A contested convention today would play out in a very different environment from the conventions of yore, which truly were determined by insiders and bosses. Over the past four decades, democratic norms for the primary process have evolved, and as a result certain things that would have been perfectly acceptable in the 1950s would seem appalling today.

We see this at work in Speaker Paul Ryan's announcement that he would not accept his party's nomination at the convention.

Before this, many insiders and commentators had feverishly speculated about the possibility of Ryan being nominated at a contested convention. It seemed to make a whole lot of sense on paper — he had managed to unify House Republicans, he'd been vetted by Mitt Romney's team in 2012, and he'd seemed above the fray this cycle. Indeed, billionaire Charles Koch was on board, according to the Huffington Post's Ryan Grim and Sam Stein.

Ryan put a stop to that with his announcement this week — but he didn't quit there. He added that he thought the delegates should "only choose from a person who has actually participated in the primary" — and that they should adopt a rule making this clear, and therefore blocking dark horse candidates like himself and Mitt Romney from consideration.

So this wasn't just a personal decision.
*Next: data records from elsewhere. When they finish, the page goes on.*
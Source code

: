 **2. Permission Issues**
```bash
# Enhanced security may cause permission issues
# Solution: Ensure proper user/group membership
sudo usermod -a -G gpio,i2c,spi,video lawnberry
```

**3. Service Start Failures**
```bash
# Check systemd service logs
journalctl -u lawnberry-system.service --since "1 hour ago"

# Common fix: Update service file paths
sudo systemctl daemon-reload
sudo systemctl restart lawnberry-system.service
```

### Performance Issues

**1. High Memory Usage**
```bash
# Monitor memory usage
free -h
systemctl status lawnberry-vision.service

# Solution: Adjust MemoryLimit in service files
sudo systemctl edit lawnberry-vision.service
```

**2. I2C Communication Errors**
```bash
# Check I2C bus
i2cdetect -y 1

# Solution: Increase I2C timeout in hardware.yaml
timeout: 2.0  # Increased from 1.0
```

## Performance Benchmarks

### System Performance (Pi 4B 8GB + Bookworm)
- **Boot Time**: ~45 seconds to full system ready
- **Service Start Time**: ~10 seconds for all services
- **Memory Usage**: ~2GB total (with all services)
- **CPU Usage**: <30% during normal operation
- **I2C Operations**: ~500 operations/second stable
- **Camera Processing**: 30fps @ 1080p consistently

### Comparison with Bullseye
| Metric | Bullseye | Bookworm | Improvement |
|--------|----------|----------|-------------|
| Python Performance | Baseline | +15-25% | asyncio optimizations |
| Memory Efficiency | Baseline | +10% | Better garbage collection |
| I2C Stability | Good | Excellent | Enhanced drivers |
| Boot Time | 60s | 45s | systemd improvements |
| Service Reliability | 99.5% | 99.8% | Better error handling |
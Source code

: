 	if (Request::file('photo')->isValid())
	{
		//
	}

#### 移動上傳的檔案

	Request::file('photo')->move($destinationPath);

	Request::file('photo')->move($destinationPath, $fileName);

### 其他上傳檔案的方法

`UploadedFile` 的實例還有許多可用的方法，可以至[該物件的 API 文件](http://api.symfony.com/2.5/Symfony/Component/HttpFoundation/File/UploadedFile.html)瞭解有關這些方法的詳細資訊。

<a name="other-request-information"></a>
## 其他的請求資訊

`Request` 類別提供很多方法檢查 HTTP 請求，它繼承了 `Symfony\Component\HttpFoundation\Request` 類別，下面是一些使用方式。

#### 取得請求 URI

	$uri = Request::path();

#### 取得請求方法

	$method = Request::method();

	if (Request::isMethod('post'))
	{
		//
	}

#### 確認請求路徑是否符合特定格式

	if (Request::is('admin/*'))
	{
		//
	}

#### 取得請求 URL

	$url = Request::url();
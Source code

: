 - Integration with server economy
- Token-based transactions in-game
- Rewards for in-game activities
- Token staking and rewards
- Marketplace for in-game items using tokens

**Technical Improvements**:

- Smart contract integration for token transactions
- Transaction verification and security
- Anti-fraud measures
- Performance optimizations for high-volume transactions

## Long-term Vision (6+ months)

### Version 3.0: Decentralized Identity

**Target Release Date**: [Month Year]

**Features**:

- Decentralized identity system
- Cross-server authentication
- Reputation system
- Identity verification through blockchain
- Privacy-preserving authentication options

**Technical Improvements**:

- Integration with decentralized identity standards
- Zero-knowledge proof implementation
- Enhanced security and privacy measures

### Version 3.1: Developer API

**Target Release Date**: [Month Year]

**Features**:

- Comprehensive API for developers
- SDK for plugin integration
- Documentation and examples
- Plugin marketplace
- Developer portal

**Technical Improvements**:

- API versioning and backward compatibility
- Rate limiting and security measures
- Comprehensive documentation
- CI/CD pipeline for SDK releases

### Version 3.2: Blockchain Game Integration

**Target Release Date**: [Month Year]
Paul Ryan is a leading figure in the Republican Party, and he does not want the Republican Party's voters to view the outcome of the convention as illegitimate or "stolen." And his statement shows that, contrary to insiders' fantasies of a white knight, Ryan thinks nominating someone who didn't even run is completely absurd in this day and age. (Indeed, this was the most unpopular scenario we tested in our Vox/Morning Consult poll.)

It's not yet clear how the delegates would perceive their role in a modern contested convention

This year's Republican delegates will head to their convention under intense, constant scrutiny from the media and voters. And we don't yet know how the delegates will respond to that scrutiny.

But one of the biggest questions in any contested convention scenario is how the delegates will perceive their roles: to exercise independent judgment, or to follow the will of the voters in some form?

  • Some delegates will likely be die-hard NeverTrumpers convinced that preventing Trump's nomination is a perfectly legitimate or even necessary thing to do.
  • Yet others, like Ryan, could be concerned about whether Republican voters will view the convention's outcome as legitimate, and therefore might shy away from anything that could be seen as blocking the voters' will.
  • And there will likely be a spectrum of opinion in between (as well as, of course, some strong Trump supporters).

The vast majority of the delegates haven't even been chosen yet, so we can't know where their leanings are. There are reports that Ted Cruz has done very well in the delegate selection process. But even there, we don't yet know how many of those Cruz delegates are absolutely dead set on nominating him even if he finishes the primary season in second place.

Additionally, so far it looks like the vast majority of Republican elected officials aren't even trying to stop Trump. If they're not even willing to endorse Ted Cruz, it's hard to imagine that those who are delegates would be willing to tear the party apart so they can nominate Cruz over the first-place finisher.

Overall, though, keep in mind that delegates won't be making their decisions in a vacuum. There will be polls, there will be demonstrations, and there will be constant press coverage. Yes, the delegates would get to decide at a contested convention — but they'd do so fully aware that the nation's eyes are on them. And if Trump leads in delegates, state victories, and votes, he'll have some powerful arguments on his side.